And at paragraphs 5 and 6 the commissioner concluded as follows:
“5.1 It is clear from Mr Deveugele’s supporting affidavit that the applicant is an independent contractor and is therefore excluded from the definition of an employee. In the circumstances I am satisfied that the applicant is not an employee within the meaning of the Act as contemplated in terms of section 213 of the Labour Relations Act of 1995 “the Act”.
“6.1.1 Having heard all the evidence on the application for the above preliminary point and having considered all the relevant aspects. (sic) As the applicant did not oppose the application as such I have no reason not to accept it. I am satisfied on the basis of the evidence before me that the applicant is not an employee as contemplated in section 213 of the Labour Relations Act. Accordingly the application is successful. The CCMA does not have jurisdiction. No order as to costs”.
[6] A copy of the first respondent’s so-called formal application on the point in limine before the commissioner was attached to the applicant’s founding affidavit and marked “FA3". The said “application” was accompanied by the first respondent’s supporting affidavit, deposed to on its behalf by its managing director, Mr Deveugele.
[7] According to the applicant, he responded to the first respondent’s point in limine by filing his answering affidavit (as respondent in that matter) on 13 June 2001, a copy whereof the applicant included in his founding affidavit, marked “FA4". He further submitted that on the same day (i.e. 13 June 2001) he delivered copies of his answering affidavit to the first respondent, the commissioner and the CCMA, per facsimile. Copies of facsimile slips to that effect were also attached to the applicant’s founding affidavit.
[8] On 28 June 2001 the first respondent (as applicant in that matter) filed its replying affidavit (albeit referred to as “answering affidavit”) in response to the applicant’s answering affidavit (the applicant being a respondent in that matter). A copy of the replying affidavit was also included in the applicant’s founding affidavit and marked “FA6".

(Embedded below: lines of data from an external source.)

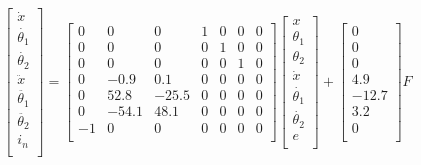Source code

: \documentclass[a4paper, 10pt]{report}
\begin{document}
\begin{equation*}
\begin{bmatrix}
\dot{x} \\
\dot{\theta_{1}}\\
\dot{\theta_{2}}\\
\ddot{x}\\
\ddot{\theta_{1}}\\
\ddot{\theta_{2}}\\
i_{n}\\
\end{bmatrix}
=
\begin{bmatrix}
0 & 0 & 0 & 1 & 0 & 0 & 0 \\
0 & 0 & 0 & 0 & 1 & 0 & 0 \\
0 & 0 & 0 & 0 & 0 & 1 & 0 \\
0 & -0.9 & 0.1 & 0 & 0 & 0 & 0 \\
0 & 52.8 & -25.5 & 0 & 0 & 0 & 0 \\
0 & -54.1 & 48.1 & 0 & 0 & 0 & 0 \\
-1 & 0 & 0 & 0 & 0 & 0 & 0 \\
\end{bmatrix}
\begin{bmatrix}
x \\
\theta_{1}\\
\theta_{2}\\
\dot{x}\\
\dot{\theta_{1}}\\
\dot{\theta_{2}}\\
e\\
\end{bmatrix}
+
\begin{bmatrix}
0 \\
0\\
0\\
4.9\\
-12.7\\
3.2 \\
0\\
\end{bmatrix}
F
\end{equation*}
\end{document}
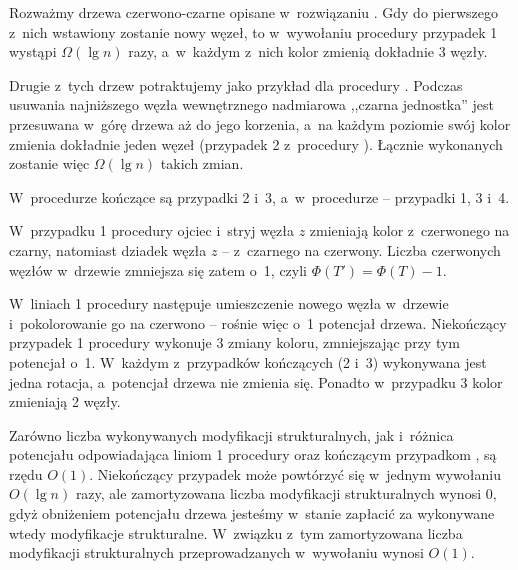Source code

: 
\subproblem %
Rozważmy drzewa czerwono-czarne opisane w~rozwiązaniu .
Gdy do pierwszego z~nich wstawiony zostanie nowy węzeł, to w~wywołaniu procedury  przypadek 1 wystąpi $\Omega(\lg n)$ razy, a~w~każdym z~nich kolor zmienią dokładnie 3 węzły.

Drugie z~tych drzew potraktujemy jako przykład dla procedury .
Podczas usuwania najniższego węzła wewnętrznego nadmiarowa ,,czarna jednostka'' jest przesuwana w~górę drzewa aż do jego korzenia, a~na każdym poziomie swój kolor zmienia dokładnie jeden węzeł (przypadek 2 z~procedury ).
Łącznie wykonanych zostanie więc $\Omega(\lg n)$ takich zmian.

\subproblem %
W~procedurze  kończące są przypadki 2 i~3, a~w~procedurze  -- przypadki 1, 3 i~4.

\subproblem %
W~przypadku 1 procedury  ojciec i~stryj węzła $z$ zmieniają kolor z~czerwonego na czarny, natomiast dziadek węzła $z$ -- z~czarnego na czerwony.
Liczba czerwonych węzłów w~drzewie zmniejsza się zatem o~1, czyli $\Phi(T')=\Phi(T)-1$.

\subproblem %
W~liniach 1 procedury  następuje umieszczenie nowego węzła w~drzewie i~pokolorowanie go na czerwono -- rośnie więc o~1 potencjał drzewa.
Niekończący przypadek 1 procedury  wykonuje 3 zmiany koloru, zmniejszając przy tym potencjał o~1.
W~każdym z~przypadków kończących (2 i~3) wykonywana jest jedna rotacja, a~potencjał drzewa nie zmienia się.
Ponadto w~przypadku 3 kolor zmieniają 2 węzły.

\subproblem %
Zarówno liczba wykonywanych modyfikacji strukturalnych, jak i~różnica potencjału odpowiadająca liniom 1 procedury  oraz kończącym przypadkom , są rzędu $O(1)$.
Niekończący przypadek  może powtórzyć się w~jednym wywołaniu $O(\lg n)$ razy, ale zamortyzowana liczba modyfikacji strukturalnych wynosi 0, gdyż obniżeniem potencjału drzewa jesteśmy w~stanie zapłacić za wykonywane wtedy modyfikacje strukturalne.
W~związku z~tym zamortyzowana liczba modyfikacji strukturalnych przeprowadzanych w~wywołaniu  wynosi $O(1)$.

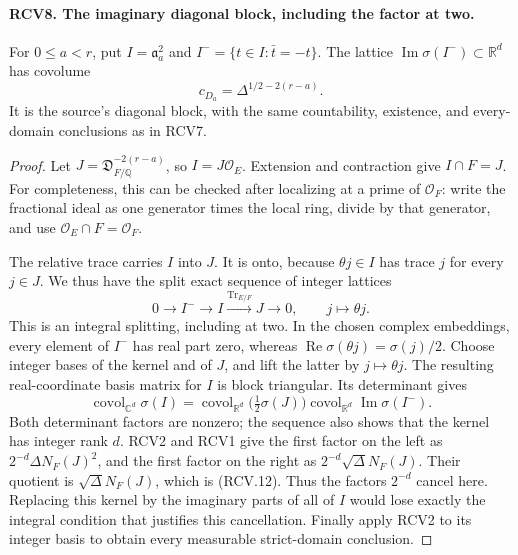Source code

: \documentclass[11pt,a4paper]{article}
\numberwithin{equation}{section}
\theoremstyle{remark}\newtheorem{remark}[theorem]{Remark}
\begin{document}
\paragraph{RCV8. The imaginary diagonal block, including the factor at two.}
\label{claim:RCV8}
For \(0\leq a<r\), put
\(I=\mathfrak a_a^2\) and
\(I^- =\{t\in I:\bar t=-t\}\).  The lattice
\(\operatorname{Im}\sigma(I^-)\subset\mathbb R^d\) has covolume
\[
                  c_{D_a}=\Delta^{1/2-2(r-a)}.
\tag{RCV.12}
\]
It is the source's diagonal block, with the same countability,
existence, and every-domain conclusions as in RCV7.
\begin{proof}
Let \(J=\mathfrak D_{F/\mathbb Q}^{-2(r-a)}\), so
\(I=J\mathcal O_E\).  Extension and contraction give
\(I\cap F=J\).  For completeness, this can be checked after
localizing at a prime of \(\mathcal O_F\): write the fractional
ideal as one generator times the local ring, divide by that
generator, and use \(\mathcal O_E\cap F=\mathcal O_F\).

The relative trace carries \(I\) into \(J\).  It is onto,
because \(\theta j\in I\) has trace \(j\) for every \(j\in J\).
We thus have the split exact sequence of integer lattices
\[
 0\longrightarrow I^-\longrightarrow I
       \xrightarrow{\operatorname{Tr}_{E/F}}J\longrightarrow0,
 \qquad j\longmapsto\theta j.
\tag{RCV.13}
\]
This is an integral splitting, including at two.  In the chosen
complex embeddings, every element of \(I^-\) has real part zero,
whereas \(\operatorname{Re}\sigma(\theta j)=\sigma(j)/2\).
Choose integer bases of the kernel and of \(J\), and lift the
latter by \(j\mapsto\theta j\).  The resulting real-coordinate
basis matrix for \(I\) is block triangular.  Its determinant gives
\[
 \operatorname{covol}_{\mathbb C^d}\sigma(I)
 =\operatorname{covol}_{\mathbb R^d}\big(\tfrac12\sigma(J)\big)
       \operatorname{covol}_{\mathbb R^d}\operatorname{Im}\sigma(I^-).
\tag{RCV.14}
\]
Both determinant factors are nonzero; the sequence also shows that
the kernel has integer rank \(d\).  RCV2 and RCV1 give the first
factor on the left as \(2^{-d}\Delta N_F(J)^2\), and the
first factor on the right as \(2^{-d}\sqrt\Delta N_F(J)\).
Their quotient is \(\sqrt\Delta N_F(J)\), which is (RCV.12).
Thus the factors \(2^{-d}\) cancel here.  Replacing this kernel
by the imaginary parts of all of \(I\) would lose exactly the
integral condition that justifies this cancellation.
Finally apply RCV2 to its integer basis to obtain every measurable
strict-domain conclusion.
\end{proof}
\end{document}
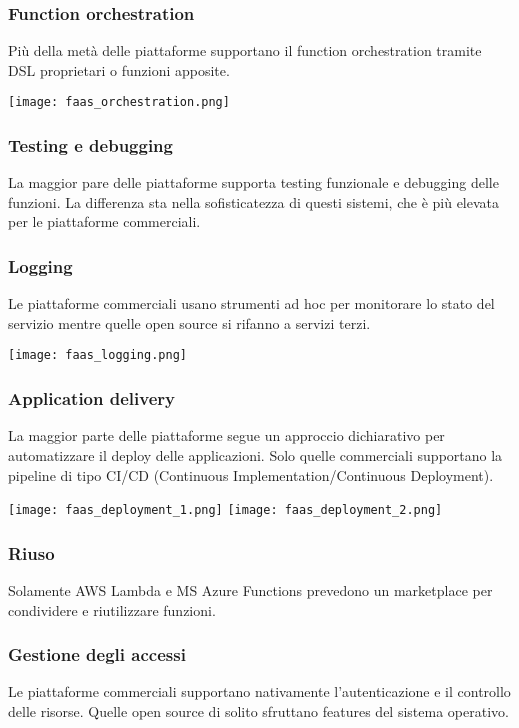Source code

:\subsubsection{Function orchestration}
Più della metà delle piattaforme supportano il function orchestration tramite DSL proprietari o funzioni apposite.
\begin{center}
	\texttt{[image: faas\_orchestration.png]}
\end{center}

\subsubsection{Testing e debugging}
La maggior pare delle piattaforme supporta testing funzionale e debugging delle funzioni. La differenza sta nella sofisticatezza di questi sistemi, che è più elevata per le piattaforme commerciali.
\subsubsection{Logging}
Le piattaforme commerciali usano strumenti ad hoc per monitorare lo stato del servizio mentre quelle open source si rifanno a servizi terzi.
\begin{center}
	\texttt{[image: faas\_logging.png]}
\end{center}
\subsubsection{Application delivery}
La maggior parte delle piattaforme segue un approccio dichiarativo per automatizzare il deploy delle applicazioni. Solo quelle commerciali supportano la pipeline di tipo CI/CD (Continuous Implementation/Continuous Deployment).
\begin{center}
	\texttt{[image: faas\_deployment\_1.png]}
	\texttt{[image: faas\_deployment\_2.png]}
\end{center}
\subsubsection{Riuso}
Solamente AWS Lambda e MS Azure Functions prevedono un marketplace per condividere e riutilizzare funzioni.
\subsubsection{Gestione degli accessi}
Le piattaforme commerciali supportano nativamente l'autenticazione e il controllo delle risorse. Quelle open source di solito sfruttano features del sistema operativo.
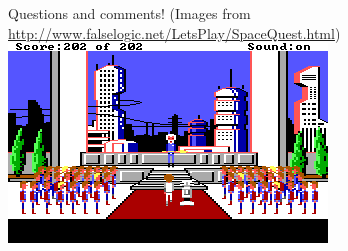\documentclass{beamer}
\begin{document}
\begin{frame}{Questions and comments!}
  \footnotesize
  (Images from \url{http://www.falselogic.net/LetsPlay/SpaceQuest.html})
  \includegraphics[width=\linewidth]{sq_final}
\end{frame}
\end{document}
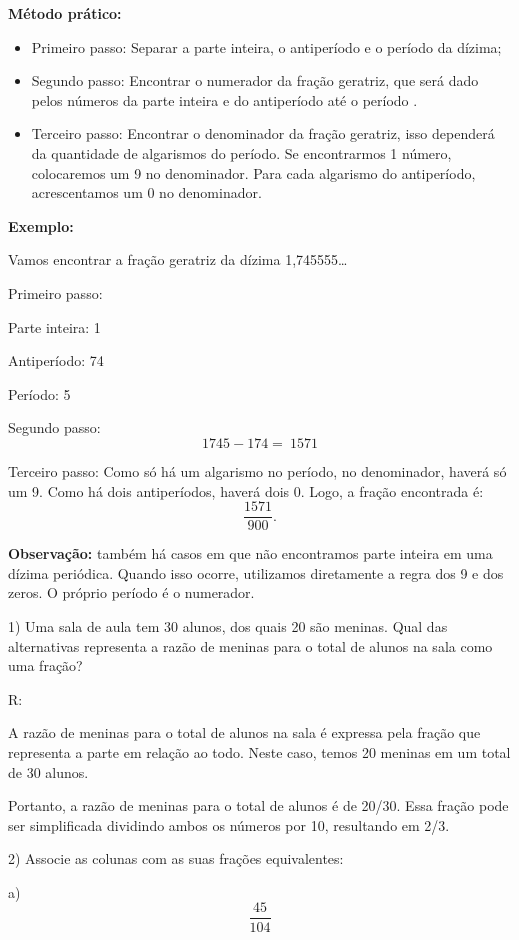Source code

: \textbf{Método prático:}

\begin{itemize}
\item
  Primeiro passo: Separar a parte inteira, o antiperíodo e o período da
  dízima;
\item
  Segundo passo: Encontrar o numerador da fração geratriz, que será dado
  pelos números da parte inteira e do antiperíodo até o período .
\item
  Terceiro passo: Encontrar o denominador da fração geratriz, isso
  dependerá da quantidade de algarismos do período. Se encontrarmos 1
  número, colocaremos um 9 no denominador. Para cada algarismo do
  antiperíodo, acrescentamos um 0 no denominador.
\end{itemize}

\textbf{Exemplo:}

Vamos encontrar a fração geratriz da dízima 1,745555\ldots{}

Primeiro passo:

Parte inteira: 1

Antiperíodo: 74

Período: 5

Segundo passo: \[1745 - 174 = \ 1571\]

Terceiro passo: Como só há um algarismo no período, no denominador,
haverá só um 9. Como há dois antiperíodos, haverá dois 0. Logo, a fração
encontrada é: \[\frac{1571}{900}.\]

\textbf{Observação:} também há casos em que não encontramos parte
inteira em uma dízima periódica. Quando isso ocorre, utilizamos
diretamente a regra dos 9 e dos zeros. O próprio período é o numerador.


1) Uma sala de aula tem 30 alunos, dos quais 20 são meninas. Qual das
alternativas representa a razão de meninas para o total de alunos na
sala como uma fração?

R:

A razão de meninas para o total de alunos na sala é expressa pela fração
que representa a parte em relação ao todo. Neste caso, temos 20 meninas
em um total de 30 alunos.

Portanto, a razão de meninas para o total de alunos é de 20/30. Essa
fração pode ser simplificada dividindo ambos os números por 10,
resultando em 2/3.

2) Associe as colunas com as suas frações equivalentes:

a) \[\frac{45}{104}\]

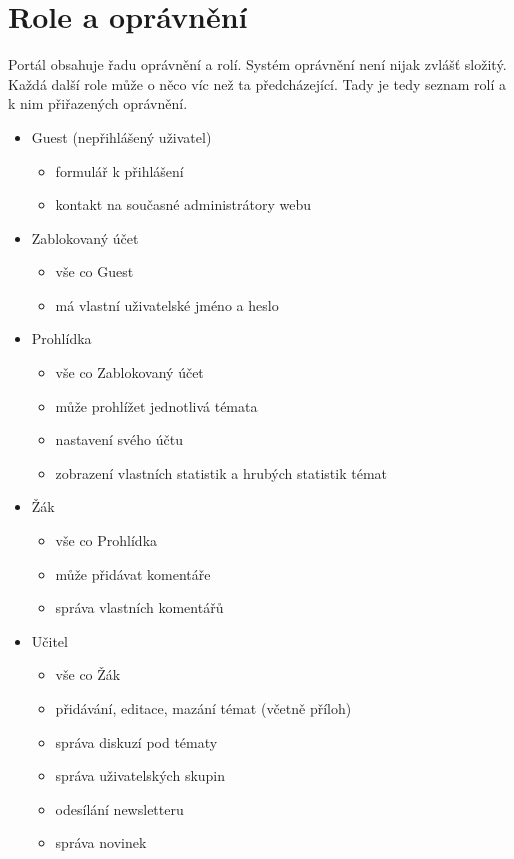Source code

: \documentclass[thesis=B,czech]{FITthesis}[2012/06/26]
\begin{document}
\section{Role a oprávnění}

Portál obsahuje řadu oprávnění a rolí. Systém oprávnění není nijak zvlášť složitý. Každá další role může o něco víc než ta předcházející. Tady je tedy seznam rolí a k nim přiřazených oprávnění.

\begin{itemize}
	\item Guest (nepřihlášený uživatel)
	\begin{itemize}
		\item formulář k přihlášení
		\item kontakt na současné administrátory webu
	\end{itemize}
	
	\item Zablokovaný účet
	\begin{itemize}
		\item vše co Guest
		\item má vlastní uživatelské jméno a heslo
	\end{itemize}

	\item Prohlídka
	\begin{itemize}
		\item vše co Zablokovaný účet
		\item může prohlížet jednotlivá témata
		\item nastavení svého účtu
		\item zobrazení vlastních statistik a hrubých statistik témat
	\end{itemize}

	\item Žák
	\begin{itemize}
		\item vše co Prohlídka
		\item může přidávat komentáře
		\item správa vlastních komentářů		
	\end{itemize}

	\item Učitel
	\begin{itemize}
		\item vše co Žák
		\item přidávání, editace, mazání témat (včetně příloh)
		\item správa diskuzí pod tématy
		\item správa uživatelských skupin
		\item odesílání newsletteru
		\item 	správa novinek
	\end{itemize}


\end{itemize}
\end{document}
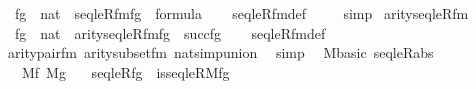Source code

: \begin{isabellebody}
\ \ {\isachardoublequoteopen}fg\ {\isasymin}\ nat\ {\isasymLongrightarrow}\ seqleR{\isacharunderscore}{\kern0pt}fm{\isacharparenleft}{\kern0pt}fg{\isacharparenright}{\kern0pt}\ {\isasymin}\ formula{\isachardoublequoteclose}\isanewline
%
\isadelimproof
\ \ %
\endisadelimproof
%
\isatagproof
{}\isamarkupfalse%
\ seqleR{\isacharunderscore}{\kern0pt}fm{\isacharunderscore}{\kern0pt}def\ \isanewline
\ \ \isamarkupfalse%
\ simp%
\endisatagproof
{\isafoldproof}%
%
\isadelimproof
\isanewline
%
\endisadelimproof
\isanewline
{}\isamarkupfalse%
\ arity{\isacharunderscore}{\kern0pt}seqleR{\isacharunderscore}{\kern0pt}fm\ {\isacharcolon}{\kern0pt}\isanewline
\ \ {\isachardoublequoteopen}fg\ {\isasymin}\ nat\ {\isasymLongrightarrow}\ arity{\isacharparenleft}{\kern0pt}seqleR{\isacharunderscore}{\kern0pt}fm{\isacharparenleft}{\kern0pt}fg{\isacharparenright}{\kern0pt}{\isacharparenright}{\kern0pt}\ {\isacharequal}{\kern0pt}\ succ{\isacharparenleft}{\kern0pt}fg{\isacharparenright}{\kern0pt}{\isachardoublequoteclose}\isanewline
%
\isadelimproof
\ \ %
\endisadelimproof
%
\isatagproof
{}\isamarkupfalse%
\ seqleR{\isacharunderscore}{\kern0pt}fm{\isacharunderscore}{\kern0pt}def\ \isanewline
\ \ \isamarkupfalse%
\ arity{\isacharunderscore}{\kern0pt}pair{\isacharunderscore}{\kern0pt}fm\ arity{\isacharunderscore}{\kern0pt}subset{\isacharunderscore}{\kern0pt}fm\ nat{\isacharunderscore}{\kern0pt}simp{\isacharunderscore}{\kern0pt}union\ \isamarkupfalse%
\ simp%
\endisatagproof
{\isafoldproof}%
%
\isadelimproof
\isanewline
%
\endisadelimproof
\isanewline
{}\isamarkupfalse%
\ {\isacharparenleft}{\kern0pt}\ M{\isacharunderscore}{\kern0pt}basic{\isacharparenright}{\kern0pt}\ seqleR{\isacharunderscore}{\kern0pt}abs{\isacharcolon}{\kern0pt}\ \isanewline
\ \ \ {\isachardoublequoteopen}M{\isacharparenleft}{\kern0pt}f{\isacharparenright}{\kern0pt}{\isachardoublequoteclose}\ {\isachardoublequoteopen}M{\isacharparenleft}{\kern0pt}g{\isacharparenright}{\kern0pt}{\isachardoublequoteclose}\isanewline
\ \ \ {\isachardoublequoteopen}seqleR{\isacharparenleft}{\kern0pt}f{\isacharcomma}{\kern0pt}g{\isacharparenright}{\kern0pt}\ {\isasymlongleftrightarrow}\ is{\isacharunderscore}{\kern0pt}seqleR{\isacharparenleft}{\kern0pt}M{\isacharcomma}{\kern0pt}f{\isacharcomma}{\kern0pt}g{\isacharparenright}{\kern0pt}{\isachardoublequoteclose}\isanewline
%
\isadelimproof
\ \ %
\endisadelimproof
%
\isatagproof
{}\isamarkupfalse%

\end{isabellebody}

[9] Counsel for the first respondent pointed out, in any event, that the applicant’s review papers did not reflect the relevant section of the Act on which the application was based. He further submitted, on the merits, that if the position was that the commissioner, when he made the Ruling, had not taken into account the two documents in question, then the remedy available to the applicant was to have applied to the commissioner for rescission of the Ruling and not to take the matter up for review.
[10] Although it was important for the party initiating the review application proceedings to indicate the relevant section and statute on which the application was founded, it did not seem to me that this point was sufficient to serve as a ground for dismissing, or even striking off, the application. I was satisfied that the Court had the jurisdiction to entertain the application in terms of section 158(1)(g) of the Act.
[11] It is quite clear from the Ruling itself that the commissioner did not consider the applicant’s “answering affidavit” and the first respondent’s “replying affidavit” in the matter before him. In paragraph 3.2 of the Ruling he specifically stated: “......To date (referring to the date when he issued the Ruling - being 13 May 2002) the applicant has failed to file a reply in terms of Rule 19(4).....”. This statement was obviously incorrect. The applicant did file his “answering affidavit” and cogent proof thereof was the first respondent’s replying affidavit in response thereto. What appeared likely, therefore, was that the two documents were not brought to the attention of the commissioner, even though they might probably have been served on the CCMA.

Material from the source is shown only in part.